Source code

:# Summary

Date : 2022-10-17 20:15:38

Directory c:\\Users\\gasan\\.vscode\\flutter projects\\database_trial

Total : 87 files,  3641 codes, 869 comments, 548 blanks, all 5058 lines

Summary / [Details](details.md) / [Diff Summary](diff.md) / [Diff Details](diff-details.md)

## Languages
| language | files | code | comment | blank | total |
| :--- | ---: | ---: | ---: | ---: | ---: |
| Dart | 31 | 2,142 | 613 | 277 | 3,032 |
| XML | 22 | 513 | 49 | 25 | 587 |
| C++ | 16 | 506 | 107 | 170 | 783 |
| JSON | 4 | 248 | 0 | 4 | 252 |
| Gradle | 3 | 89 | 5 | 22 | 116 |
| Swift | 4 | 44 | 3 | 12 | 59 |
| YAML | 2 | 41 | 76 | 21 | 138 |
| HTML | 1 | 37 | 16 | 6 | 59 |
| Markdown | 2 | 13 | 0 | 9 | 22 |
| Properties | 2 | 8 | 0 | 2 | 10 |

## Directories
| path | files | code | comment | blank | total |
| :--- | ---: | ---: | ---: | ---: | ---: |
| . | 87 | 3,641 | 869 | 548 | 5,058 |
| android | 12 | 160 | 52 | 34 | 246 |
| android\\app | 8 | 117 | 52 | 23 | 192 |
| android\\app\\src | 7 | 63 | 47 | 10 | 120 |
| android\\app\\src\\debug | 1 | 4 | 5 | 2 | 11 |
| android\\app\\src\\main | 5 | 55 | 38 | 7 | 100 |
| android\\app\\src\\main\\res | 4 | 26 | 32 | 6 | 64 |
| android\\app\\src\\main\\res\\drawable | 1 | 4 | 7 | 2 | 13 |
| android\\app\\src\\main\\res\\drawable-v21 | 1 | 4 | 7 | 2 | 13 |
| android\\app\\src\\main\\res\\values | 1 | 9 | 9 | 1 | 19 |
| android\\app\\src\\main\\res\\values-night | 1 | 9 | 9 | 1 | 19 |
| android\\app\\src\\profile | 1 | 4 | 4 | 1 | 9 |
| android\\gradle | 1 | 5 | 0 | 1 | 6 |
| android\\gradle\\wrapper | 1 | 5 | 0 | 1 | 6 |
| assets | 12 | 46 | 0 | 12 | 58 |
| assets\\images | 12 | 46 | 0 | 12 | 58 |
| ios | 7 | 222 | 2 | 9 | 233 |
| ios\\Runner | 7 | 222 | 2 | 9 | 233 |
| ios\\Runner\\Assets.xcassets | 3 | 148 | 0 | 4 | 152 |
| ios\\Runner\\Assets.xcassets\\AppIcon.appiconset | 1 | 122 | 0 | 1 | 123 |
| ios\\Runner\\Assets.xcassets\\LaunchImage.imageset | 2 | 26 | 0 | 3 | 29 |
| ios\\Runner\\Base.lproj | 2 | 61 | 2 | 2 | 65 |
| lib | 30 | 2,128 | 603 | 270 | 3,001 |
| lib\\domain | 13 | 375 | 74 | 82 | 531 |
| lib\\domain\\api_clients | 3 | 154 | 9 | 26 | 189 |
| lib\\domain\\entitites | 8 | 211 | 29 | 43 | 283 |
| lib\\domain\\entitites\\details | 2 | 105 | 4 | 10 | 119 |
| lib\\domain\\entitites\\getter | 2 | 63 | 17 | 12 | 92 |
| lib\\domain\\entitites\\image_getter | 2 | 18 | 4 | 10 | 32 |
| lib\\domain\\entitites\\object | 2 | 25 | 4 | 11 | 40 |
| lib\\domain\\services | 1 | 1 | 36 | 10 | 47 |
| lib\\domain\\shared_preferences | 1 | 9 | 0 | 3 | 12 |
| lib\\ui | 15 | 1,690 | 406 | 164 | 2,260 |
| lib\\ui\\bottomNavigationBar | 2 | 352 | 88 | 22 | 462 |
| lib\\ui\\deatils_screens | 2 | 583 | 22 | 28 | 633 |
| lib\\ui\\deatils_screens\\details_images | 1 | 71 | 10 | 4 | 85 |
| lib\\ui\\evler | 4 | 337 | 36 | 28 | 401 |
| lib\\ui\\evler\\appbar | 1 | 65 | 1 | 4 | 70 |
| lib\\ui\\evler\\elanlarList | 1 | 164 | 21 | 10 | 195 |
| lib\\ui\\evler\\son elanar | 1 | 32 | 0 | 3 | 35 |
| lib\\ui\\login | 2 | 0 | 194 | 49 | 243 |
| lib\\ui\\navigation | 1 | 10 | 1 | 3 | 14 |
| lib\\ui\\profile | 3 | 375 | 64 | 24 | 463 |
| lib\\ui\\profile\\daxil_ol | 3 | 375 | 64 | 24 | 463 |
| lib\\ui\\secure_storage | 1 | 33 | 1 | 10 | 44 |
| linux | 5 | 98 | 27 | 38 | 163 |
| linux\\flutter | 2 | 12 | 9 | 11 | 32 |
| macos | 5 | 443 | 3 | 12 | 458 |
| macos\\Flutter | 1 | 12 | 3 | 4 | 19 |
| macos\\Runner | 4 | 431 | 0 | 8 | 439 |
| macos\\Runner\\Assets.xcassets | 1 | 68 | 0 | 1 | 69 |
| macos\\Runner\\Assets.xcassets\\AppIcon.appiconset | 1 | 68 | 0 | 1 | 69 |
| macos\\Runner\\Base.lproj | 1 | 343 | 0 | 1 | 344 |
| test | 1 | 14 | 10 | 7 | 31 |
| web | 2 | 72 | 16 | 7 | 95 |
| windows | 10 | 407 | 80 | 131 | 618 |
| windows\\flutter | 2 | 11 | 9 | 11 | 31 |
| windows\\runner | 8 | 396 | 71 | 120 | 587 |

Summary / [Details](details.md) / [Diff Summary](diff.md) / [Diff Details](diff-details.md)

= = = = = = =

Transcribe all of the lines in the records precisely.

* _Result of this exercise_
Source code

:# Summary

Date : 2022-10-17 20:15:38

Directory c:\\Users\\gasan\\.vscode\\flutter projects\\database_trial

Total : 87 files,  3641 codes, 869 comments, 548 blanks, all 5058 lines

Summary / [Details](details.md) / [Diff Summary](diff.md) / [Diff Details](diff-details.md)

## Languages
| language | files | code | comment | blank | total |
| :--- | ---: | ---: | ---: | ---: | ---: |
| Dart | 31 | 2,142 | 613 | 277 | 3,032 |
| XML | 22 | 513 | 49 | 25 | 587 |
| C++ | 16 | 506 | 107 | 170 | 783 |
| JSON | 4 | 248 | 0 | 4 | 252 |
| Gradle | 3 | 89 | 5 | 22 | 116 |
| Swift | 4 | 44 | 3 | 12 | 59 |
| YAML | 2 | 41 | 76 | 21 | 138 |
| HTML | 1 | 37 | 16 | 6 | 59 |
| Markdown | 2 | 13 | 0 | 9 | 22 |
| Properties | 2 | 8 | 0 | 2 | 10 |

## Directories
| path | files | code | comment | blank | total |
| :--- | ---: | ---: | ---: | ---: | ---: |
| . | 87 | 3,641 | 869 | 548 | 5,058 |
| android | 12 | 160 | 52 | 34 | 246 |
| android\\app | 8 | 117 | 52 | 23 | 192 |
| android\\app\\src | 7 | 63 | 47 | 10 | 120 |
| android\\app\\src\\debug | 1 | 4 | 5 | 2 | 11 |
| android\\app\\src\\main | 5 | 55 | 38 | 7 | 100 |
| android\\app\\src\\main\\res | 4 | 26 | 32 | 6 | 64 |
| android\\app\\src\\main\\res\\drawable | 1 | 4 | 7 | 2 | 13 |
| android\\app\\src\\main\\res\\drawable-v21 | 1 | 4 | 7 | 2 | 13 |
| android\\app\\src\\main\\res\\values | 1 | 9 | 9 | 1 | 19 |
| android\\app\\src\\main\\res\\values-night | 1 | 9 | 9 | 1 | 19 |
| android\\app\\src\\profile | 1 | 4 | 4 | 1 | 9 |
| android\\gradle | 1 | 5 | 0 | 1 | 6 |
| android\\gradle\\wrapper | 1 | 5 | 0 | 1 | 6 |
| assets | 12 | 46 | 0 | 12 | 58 |
| assets\\images | 12 | 46 | 0 | 12 | 58 |
| ios | 7 | 222 | 2 | 9 | 233 |
| ios\\Runner | 7 | 222 | 2 | 9 | 233 |
| ios\\Runner\\Assets.xcassets | 3 | 148 | 0 | 4 | 152 |
| ios\\Runner\\Assets.xcassets\\AppIcon.appiconset | 1 | 122 | 0 | 1 | 123 |
| ios\\Runner\\Assets.xcassets\\LaunchImage.imageset | 2 | 26 | 0 | 3 | 29 |
| ios\\Runner\\Base.lproj | 2 | 61 | 2 | 2 | 65 |
| lib | 30 | 2,128 | 603 | 270 | 3,001 |
| lib\\domain | 13 | 375 | 74 | 82 | 531 |
| lib\\domain\\api_clients | 3 | 154 | 9 | 26 | 189 |
| lib\\domain\\entitites | 8 | 211 | 29 | 43 | 283 |
| lib\\domain\\entitites\\details | 2 | 105 | 4 | 10 | 119 |
| lib\\domain\\entitites\\getter | 2 | 63 | 17 | 12 | 92 |
| lib\\domain\\entitites\\image_getter | 2 | 18 | 4 | 10 | 32 |
| lib\\domain\\entitites\\object | 2 | 25 | 4 | 11 | 40 |
| lib\\domain\\services | 1 | 1 | 36 | 10 | 47 |
| lib\\domain\\shared_preferences | 1 | 9 | 0 | 3 | 12 |
| lib\\ui | 15 | 1,690 | 406 | 164 | 2,260 |
| lib\\ui\\bottomNavigationBar | 2 | 352 | 88 | 22 | 462 |
| lib\\ui\\deatils_screens | 2 | 583 | 22 | 28 | 633 |
| lib\\ui\\deatils_screens\\details_images | 1 | 71 | 10 | 4 | 85 |
| lib\\ui\\evler | 4 | 337 | 36 | 28 | 401 |
| lib\\ui\\evler\\appbar | 1 | 65 | 1 | 4 | 70 |
| lib\\ui\\evler\\elanlarList | 1 | 164 | 21 | 10 | 195 |
| lib\\ui\\evler\\son elanar | 1 | 32 | 0 | 3 | 35 |
| lib\\ui\\login | 2 | 0 | 194 | 49 | 243 |
| lib\\ui\\navigation | 1 | 10 | 1 | 3 | 14 |
| lib\\ui\\profile | 3 | 375 | 64 | 24 | 463 |
| lib\\ui\\profile\\daxil_ol | 3 | 375 | 64 | 24 | 463 |
| lib\\ui\\secure_storage | 1 | 33 | 1 | 10 | 44 |
| linux | 5 | 98 | 27 | 38 | 163 |
| linux\\flutter | 2 | 12 | 9 | 11 | 32 |
| macos | 5 | 443 | 3 | 12 | 458 |
| macos\\Flutter | 1 | 12 | 3 | 4 | 19 |
| macos\\Runner | 4 | 431 | 0 | 8 | 439 |
| macos\\Runner\\Assets.xcassets | 1 | 68 | 0 | 1 | 69 |
| macos\\Runner\\Assets.xcassets\\AppIcon.appiconset | 1 | 68 | 0 | 1 | 69 |
| macos\\Runner\\Base.lproj | 1 | 343 | 0 | 1 | 344 |
| test | 1 | 14 | 10 | 7 | 31 |
| web | 2 | 72 | 16 | 7 | 95 |
| windows | 10 | 407 | 80 | 131 | 618 |
| windows\\flutter | 2 | 11 | 9 | 11 | 31 |
| windows\\runner | 8 | 396 | 71 | 120 | 587 |

Summary / [Details](details.md) / [Diff Summary](diff.md) / [Diff Details](diff-details.md)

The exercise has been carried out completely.